Available data below:

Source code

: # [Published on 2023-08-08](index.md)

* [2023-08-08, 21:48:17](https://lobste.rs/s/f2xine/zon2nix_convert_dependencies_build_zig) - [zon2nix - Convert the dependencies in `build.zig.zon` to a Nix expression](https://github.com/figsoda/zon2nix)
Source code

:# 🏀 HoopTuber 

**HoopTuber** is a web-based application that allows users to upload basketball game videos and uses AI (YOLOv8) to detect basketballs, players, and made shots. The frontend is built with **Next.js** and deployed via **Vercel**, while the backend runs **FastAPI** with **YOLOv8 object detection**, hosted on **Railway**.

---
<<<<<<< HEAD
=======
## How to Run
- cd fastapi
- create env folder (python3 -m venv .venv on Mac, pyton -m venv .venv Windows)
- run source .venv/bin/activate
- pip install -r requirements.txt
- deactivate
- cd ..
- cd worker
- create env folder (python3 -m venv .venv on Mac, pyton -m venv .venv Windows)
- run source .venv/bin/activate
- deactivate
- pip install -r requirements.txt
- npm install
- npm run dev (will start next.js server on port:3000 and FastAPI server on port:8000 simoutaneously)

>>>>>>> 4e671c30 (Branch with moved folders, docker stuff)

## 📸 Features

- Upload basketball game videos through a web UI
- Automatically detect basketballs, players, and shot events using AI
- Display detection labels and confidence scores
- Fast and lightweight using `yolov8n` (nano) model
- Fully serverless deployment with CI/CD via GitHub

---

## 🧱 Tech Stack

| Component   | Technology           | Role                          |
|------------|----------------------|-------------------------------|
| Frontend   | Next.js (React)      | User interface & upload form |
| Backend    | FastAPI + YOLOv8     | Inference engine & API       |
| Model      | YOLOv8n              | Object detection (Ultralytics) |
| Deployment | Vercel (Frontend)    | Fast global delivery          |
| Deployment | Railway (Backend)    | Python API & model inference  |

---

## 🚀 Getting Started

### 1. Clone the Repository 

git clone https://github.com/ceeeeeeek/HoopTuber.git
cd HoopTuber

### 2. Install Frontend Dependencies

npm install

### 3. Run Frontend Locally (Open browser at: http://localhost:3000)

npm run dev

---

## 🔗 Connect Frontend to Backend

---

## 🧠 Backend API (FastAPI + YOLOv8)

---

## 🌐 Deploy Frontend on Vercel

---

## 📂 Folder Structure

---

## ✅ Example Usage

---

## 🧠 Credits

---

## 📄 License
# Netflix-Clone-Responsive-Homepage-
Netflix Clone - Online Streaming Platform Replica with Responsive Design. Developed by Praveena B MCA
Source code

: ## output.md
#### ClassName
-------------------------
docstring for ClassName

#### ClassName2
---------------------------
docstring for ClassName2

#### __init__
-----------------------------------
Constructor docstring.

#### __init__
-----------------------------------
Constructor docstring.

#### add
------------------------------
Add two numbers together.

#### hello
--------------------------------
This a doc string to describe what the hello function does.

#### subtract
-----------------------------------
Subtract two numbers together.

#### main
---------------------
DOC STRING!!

End of Available data.

**Task**
From the first line to the last, return the data above exactly.

**Task output**
Source code

: # [Published on 2023-08-08](index.md)

* [2023-08-08, 21:48:17](https://lobste.rs/s/f2xine/zon2nix_convert_dependencies_build_zig) - [zon2nix - Convert the dependencies in `build.zig.zon` to a Nix expression](https://github.com/figsoda/zon2nix)
Source code

:# 🏀 HoopTuber 

**HoopTuber** is a web-based application that allows users to upload basketball game videos and uses AI (YOLOv8) to detect basketballs, players, and made shots. The frontend is built with **Next.js** and deployed via **Vercel**, while the backend runs **FastAPI** with **YOLOv8 object detection**, hosted on **Railway**.

---
<<<<<<< HEAD
=======
## How to Run
- cd fastapi
- create env folder (python3 -m venv .venv on Mac, pyton -m venv .venv Windows)
- run source .venv/bin/activate
- pip install -r requirements.txt
- deactivate
- cd ..
- cd worker
- create env folder (python3 -m venv .venv on Mac, pyton -m venv .venv Windows)
- run source .venv/bin/activate
- deactivate
- pip install -r requirements.txt
- npm install
- npm run dev (will start next.js server on port:3000 and FastAPI server on port:8000 simoutaneously)

>>>>>>> 4e671c30 (Branch with moved folders, docker stuff)

## 📸 Features

- Upload basketball game videos through a web UI
- Automatically detect basketballs, players, and shot events using AI
- Display detection labels and confidence scores
- Fast and lightweight using `yolov8n` (nano) model
- Fully serverless deployment with CI/CD via GitHub

---

## 🧱 Tech Stack

| Component   | Technology           | Role                          |
|------------|----------------------|-------------------------------|
| Frontend   | Next.js (React)      | User interface & upload form |
| Backend    | FastAPI + YOLOv8     | Inference engine & API       |
| Model      | YOLOv8n              | Object detection (Ultralytics) |
| Deployment | Vercel (Frontend)    | Fast global delivery          |
| Deployment | Railway (Backend)    | Python API & model inference  |

---

## 🚀 Getting Started

### 1. Clone the Repository 

git clone https://github.com/ceeeeeeek/HoopTuber.git
cd HoopTuber

### 2. Install Frontend Dependencies

npm install

### 3. Run Frontend Locally (Open browser at: http://localhost:3000)

npm run dev

---

## 🔗 Connect Frontend to Backend

---

## 🧠 Backend API (FastAPI + YOLOv8)

---

## 🌐 Deploy Frontend on Vercel

---

## 📂 Folder Structure

---

## ✅ Example Usage

---

## 🧠 Credits

---

## 📄 License
# Netflix-Clone-Responsive-Homepage-
Netflix Clone - Online Streaming Platform Replica with Responsive Design. Developed by Praveena B MCA
Source code

: ## output.md
#### ClassName
-------------------------
docstring for ClassName

#### ClassName2
---------------------------
docstring for ClassName2

#### __init__
-----------------------------------
Constructor docstring.

#### __init__
-----------------------------------
Constructor docstring.

#### add
------------------------------
Add two numbers together.

#### hello
--------------------------------
This a doc string to describe what the hello function does.

#### subtract
-----------------------------------
Subtract two numbers together.

#### main
---------------------
DOC STRING!!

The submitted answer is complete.